For more detailed analyses, we broke down the sequence completion times into two components: (1) move preparation time: the time period between the last release of the previous move and the first press of the current move and (2) move performance time: the time period between the first press and the last release of each move, representing the duration of each move from the time participants press until they release the keys (i.e., muscle time).

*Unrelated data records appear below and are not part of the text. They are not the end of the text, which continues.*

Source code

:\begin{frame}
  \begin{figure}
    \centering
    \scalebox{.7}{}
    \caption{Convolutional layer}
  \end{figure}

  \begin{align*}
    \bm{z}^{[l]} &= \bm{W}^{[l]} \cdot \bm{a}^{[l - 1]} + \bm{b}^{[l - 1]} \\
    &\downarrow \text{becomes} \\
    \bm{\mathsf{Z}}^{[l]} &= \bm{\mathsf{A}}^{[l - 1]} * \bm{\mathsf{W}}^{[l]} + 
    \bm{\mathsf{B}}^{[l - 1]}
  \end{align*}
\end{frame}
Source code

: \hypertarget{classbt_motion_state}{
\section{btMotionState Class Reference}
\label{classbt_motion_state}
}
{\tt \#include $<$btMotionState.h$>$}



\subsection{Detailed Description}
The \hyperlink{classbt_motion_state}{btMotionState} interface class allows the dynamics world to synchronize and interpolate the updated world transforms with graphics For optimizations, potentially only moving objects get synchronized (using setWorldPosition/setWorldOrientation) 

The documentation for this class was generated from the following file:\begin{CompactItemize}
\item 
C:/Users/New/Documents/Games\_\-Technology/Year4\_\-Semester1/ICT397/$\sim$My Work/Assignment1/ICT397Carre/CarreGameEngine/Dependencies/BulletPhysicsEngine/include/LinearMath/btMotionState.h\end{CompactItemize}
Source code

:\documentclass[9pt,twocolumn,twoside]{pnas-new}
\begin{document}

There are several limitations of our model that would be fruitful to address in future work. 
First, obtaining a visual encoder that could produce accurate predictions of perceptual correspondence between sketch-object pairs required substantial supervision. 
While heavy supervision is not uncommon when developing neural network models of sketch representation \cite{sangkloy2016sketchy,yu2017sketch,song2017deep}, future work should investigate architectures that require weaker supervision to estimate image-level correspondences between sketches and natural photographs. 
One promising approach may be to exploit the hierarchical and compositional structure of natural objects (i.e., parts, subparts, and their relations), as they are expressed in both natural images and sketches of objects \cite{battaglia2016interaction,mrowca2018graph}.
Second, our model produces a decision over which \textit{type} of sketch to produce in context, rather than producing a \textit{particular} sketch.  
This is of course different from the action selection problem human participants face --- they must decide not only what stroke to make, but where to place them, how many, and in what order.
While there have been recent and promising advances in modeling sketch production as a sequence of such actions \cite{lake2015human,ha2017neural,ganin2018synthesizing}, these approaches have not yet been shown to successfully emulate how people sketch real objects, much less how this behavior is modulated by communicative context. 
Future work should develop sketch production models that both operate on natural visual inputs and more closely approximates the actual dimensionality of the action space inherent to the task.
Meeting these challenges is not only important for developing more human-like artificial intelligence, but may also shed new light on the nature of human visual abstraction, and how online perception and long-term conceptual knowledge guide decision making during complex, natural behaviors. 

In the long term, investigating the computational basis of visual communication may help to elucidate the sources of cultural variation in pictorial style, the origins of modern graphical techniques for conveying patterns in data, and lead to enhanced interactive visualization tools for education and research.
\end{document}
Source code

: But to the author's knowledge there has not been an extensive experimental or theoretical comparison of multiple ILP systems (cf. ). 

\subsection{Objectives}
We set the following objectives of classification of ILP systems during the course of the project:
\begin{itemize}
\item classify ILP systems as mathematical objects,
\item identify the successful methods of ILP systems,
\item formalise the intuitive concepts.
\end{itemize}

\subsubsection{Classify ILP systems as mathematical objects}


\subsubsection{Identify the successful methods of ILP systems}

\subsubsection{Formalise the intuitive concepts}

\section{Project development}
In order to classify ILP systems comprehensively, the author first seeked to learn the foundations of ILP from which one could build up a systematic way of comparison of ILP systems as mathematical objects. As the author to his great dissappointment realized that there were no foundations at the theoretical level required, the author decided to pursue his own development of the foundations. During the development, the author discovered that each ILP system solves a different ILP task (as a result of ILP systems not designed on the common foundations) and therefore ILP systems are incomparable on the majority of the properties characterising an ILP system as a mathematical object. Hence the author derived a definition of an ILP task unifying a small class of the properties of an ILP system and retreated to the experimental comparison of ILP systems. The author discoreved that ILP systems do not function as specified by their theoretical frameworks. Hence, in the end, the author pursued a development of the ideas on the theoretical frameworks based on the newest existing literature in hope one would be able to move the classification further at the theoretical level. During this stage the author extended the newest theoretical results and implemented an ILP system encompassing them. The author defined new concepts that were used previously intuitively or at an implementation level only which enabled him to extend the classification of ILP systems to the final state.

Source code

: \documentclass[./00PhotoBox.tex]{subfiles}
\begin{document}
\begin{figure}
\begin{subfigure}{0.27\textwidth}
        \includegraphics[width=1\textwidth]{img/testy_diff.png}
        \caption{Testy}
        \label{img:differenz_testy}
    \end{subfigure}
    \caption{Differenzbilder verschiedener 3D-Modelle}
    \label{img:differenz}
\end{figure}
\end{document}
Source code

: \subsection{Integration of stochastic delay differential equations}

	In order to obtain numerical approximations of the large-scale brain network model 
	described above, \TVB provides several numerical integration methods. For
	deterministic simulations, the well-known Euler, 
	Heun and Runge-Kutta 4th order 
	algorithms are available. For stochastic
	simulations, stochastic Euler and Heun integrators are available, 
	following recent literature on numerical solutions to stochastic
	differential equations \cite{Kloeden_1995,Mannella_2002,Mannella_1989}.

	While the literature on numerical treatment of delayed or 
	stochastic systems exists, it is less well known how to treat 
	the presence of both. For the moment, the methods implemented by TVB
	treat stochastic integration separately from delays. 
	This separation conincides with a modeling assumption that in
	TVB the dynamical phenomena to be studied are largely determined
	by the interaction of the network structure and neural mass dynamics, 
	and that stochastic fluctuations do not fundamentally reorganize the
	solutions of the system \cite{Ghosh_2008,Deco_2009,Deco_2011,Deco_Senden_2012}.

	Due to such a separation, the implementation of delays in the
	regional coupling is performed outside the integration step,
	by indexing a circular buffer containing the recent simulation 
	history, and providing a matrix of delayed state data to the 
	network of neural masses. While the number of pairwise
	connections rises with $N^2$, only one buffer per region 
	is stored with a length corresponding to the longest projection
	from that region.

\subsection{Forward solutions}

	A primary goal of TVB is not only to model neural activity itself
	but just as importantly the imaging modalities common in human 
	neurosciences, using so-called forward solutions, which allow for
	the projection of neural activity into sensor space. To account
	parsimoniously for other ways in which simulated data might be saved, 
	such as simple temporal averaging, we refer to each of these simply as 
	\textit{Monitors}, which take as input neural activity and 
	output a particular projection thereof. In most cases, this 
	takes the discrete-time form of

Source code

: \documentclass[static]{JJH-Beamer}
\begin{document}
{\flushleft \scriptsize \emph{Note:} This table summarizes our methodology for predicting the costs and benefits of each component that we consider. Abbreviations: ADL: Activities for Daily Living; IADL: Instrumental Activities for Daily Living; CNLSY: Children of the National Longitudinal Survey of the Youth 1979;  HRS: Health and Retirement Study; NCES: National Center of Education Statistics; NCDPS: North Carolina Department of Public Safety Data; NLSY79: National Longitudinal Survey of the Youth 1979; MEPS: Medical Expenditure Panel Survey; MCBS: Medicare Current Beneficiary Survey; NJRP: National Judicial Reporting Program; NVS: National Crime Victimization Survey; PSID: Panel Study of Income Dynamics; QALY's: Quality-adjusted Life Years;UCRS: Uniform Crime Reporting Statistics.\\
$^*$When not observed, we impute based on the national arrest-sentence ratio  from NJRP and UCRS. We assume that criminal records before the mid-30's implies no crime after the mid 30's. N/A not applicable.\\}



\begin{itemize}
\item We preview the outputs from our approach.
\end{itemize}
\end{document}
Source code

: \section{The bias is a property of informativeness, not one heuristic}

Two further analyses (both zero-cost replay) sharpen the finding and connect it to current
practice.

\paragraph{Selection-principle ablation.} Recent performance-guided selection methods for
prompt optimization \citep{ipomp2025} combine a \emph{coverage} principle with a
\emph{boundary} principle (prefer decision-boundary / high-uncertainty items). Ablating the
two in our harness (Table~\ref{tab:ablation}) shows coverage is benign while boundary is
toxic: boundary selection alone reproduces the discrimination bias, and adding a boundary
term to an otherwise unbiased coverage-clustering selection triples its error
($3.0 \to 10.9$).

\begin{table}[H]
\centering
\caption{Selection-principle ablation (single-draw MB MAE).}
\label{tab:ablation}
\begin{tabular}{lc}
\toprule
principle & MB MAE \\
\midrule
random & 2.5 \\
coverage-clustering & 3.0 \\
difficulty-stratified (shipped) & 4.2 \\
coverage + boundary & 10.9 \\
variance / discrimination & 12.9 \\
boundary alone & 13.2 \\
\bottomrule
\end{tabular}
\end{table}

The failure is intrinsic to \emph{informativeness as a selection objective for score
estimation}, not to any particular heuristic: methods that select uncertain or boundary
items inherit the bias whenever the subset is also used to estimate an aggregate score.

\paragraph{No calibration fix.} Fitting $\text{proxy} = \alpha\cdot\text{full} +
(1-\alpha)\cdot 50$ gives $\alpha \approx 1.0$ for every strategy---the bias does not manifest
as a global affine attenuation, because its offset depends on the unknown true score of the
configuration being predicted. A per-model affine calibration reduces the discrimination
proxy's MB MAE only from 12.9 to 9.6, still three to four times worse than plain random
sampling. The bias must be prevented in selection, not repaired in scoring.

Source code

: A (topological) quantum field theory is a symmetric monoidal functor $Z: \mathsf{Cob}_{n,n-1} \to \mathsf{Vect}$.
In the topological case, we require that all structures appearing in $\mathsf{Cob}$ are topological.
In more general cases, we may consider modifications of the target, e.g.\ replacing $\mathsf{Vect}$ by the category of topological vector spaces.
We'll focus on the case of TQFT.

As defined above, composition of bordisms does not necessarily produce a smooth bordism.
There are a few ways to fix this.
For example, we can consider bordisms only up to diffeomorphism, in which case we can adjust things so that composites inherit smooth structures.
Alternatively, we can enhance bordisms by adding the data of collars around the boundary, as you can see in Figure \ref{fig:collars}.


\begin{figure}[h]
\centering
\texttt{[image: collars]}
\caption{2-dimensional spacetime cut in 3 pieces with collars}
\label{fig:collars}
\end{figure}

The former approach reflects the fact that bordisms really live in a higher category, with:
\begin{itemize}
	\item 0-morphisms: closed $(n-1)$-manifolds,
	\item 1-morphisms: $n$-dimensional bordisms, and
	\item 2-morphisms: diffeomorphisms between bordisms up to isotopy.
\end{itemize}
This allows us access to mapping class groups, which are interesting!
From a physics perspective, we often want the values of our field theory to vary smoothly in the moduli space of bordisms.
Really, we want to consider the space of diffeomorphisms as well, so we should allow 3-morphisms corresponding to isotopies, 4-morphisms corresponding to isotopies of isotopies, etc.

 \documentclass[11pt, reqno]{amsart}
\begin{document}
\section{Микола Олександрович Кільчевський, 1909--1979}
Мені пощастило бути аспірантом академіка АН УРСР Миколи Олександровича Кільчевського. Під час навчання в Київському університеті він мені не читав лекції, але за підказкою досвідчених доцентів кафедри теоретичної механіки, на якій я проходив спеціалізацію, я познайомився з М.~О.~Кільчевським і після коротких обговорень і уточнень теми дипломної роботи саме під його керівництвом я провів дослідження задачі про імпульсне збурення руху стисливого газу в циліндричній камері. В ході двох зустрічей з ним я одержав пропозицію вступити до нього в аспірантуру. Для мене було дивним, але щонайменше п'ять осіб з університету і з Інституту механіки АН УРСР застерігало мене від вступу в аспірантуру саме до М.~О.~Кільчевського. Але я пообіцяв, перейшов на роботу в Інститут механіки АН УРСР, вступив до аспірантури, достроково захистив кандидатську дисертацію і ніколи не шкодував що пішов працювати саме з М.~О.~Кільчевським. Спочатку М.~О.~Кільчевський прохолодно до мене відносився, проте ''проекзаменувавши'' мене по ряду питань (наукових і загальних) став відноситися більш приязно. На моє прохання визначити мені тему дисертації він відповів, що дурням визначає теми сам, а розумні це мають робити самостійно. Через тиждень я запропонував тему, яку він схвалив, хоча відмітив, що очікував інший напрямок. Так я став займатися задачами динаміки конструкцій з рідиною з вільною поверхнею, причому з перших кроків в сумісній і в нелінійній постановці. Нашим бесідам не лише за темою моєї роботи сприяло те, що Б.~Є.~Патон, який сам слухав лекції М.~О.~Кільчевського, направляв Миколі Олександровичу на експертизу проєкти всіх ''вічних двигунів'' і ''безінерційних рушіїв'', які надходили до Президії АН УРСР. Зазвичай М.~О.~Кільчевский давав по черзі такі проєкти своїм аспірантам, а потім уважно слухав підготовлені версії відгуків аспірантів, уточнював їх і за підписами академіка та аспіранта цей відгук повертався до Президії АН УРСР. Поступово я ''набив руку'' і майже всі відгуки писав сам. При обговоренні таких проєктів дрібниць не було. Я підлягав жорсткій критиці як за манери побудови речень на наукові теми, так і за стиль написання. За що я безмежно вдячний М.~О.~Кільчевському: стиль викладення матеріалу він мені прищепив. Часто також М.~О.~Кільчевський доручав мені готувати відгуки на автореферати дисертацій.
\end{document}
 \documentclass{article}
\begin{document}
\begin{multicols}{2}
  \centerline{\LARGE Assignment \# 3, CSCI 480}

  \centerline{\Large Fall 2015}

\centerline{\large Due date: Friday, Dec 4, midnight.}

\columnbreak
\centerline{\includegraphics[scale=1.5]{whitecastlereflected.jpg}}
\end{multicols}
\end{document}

App data were automatically uploaded to a Cloud-based database. Data analysis was performed using custom scripts in MATLAB and Python.
Results
Validation of Training and Individual Routines
As shown in Figures 2A–D, our participants reliably committed to their regular training schedule. They generally fulfilled the requirement of practicing consistently both sequences every day (Figure 2A). The approximately bimodal distribution observed in Figure 2C depicts our participant’s tendency to practice mostly during early mornings (~7:00) and evenings (~19:00). This tendency was relatively consistent across days (Figure 1B). Moreover, on a daily basis, participants typically chose to practice at one time point of their day as shown by the anti-correlations in app engagement across different daily time periods (Figure 2D). In particular, those who chose to practice in the evening tended not do it in the morning and vice versa, as indicated by the strongest anti-correlation between 8 and 12 am and 4 and 8 pm.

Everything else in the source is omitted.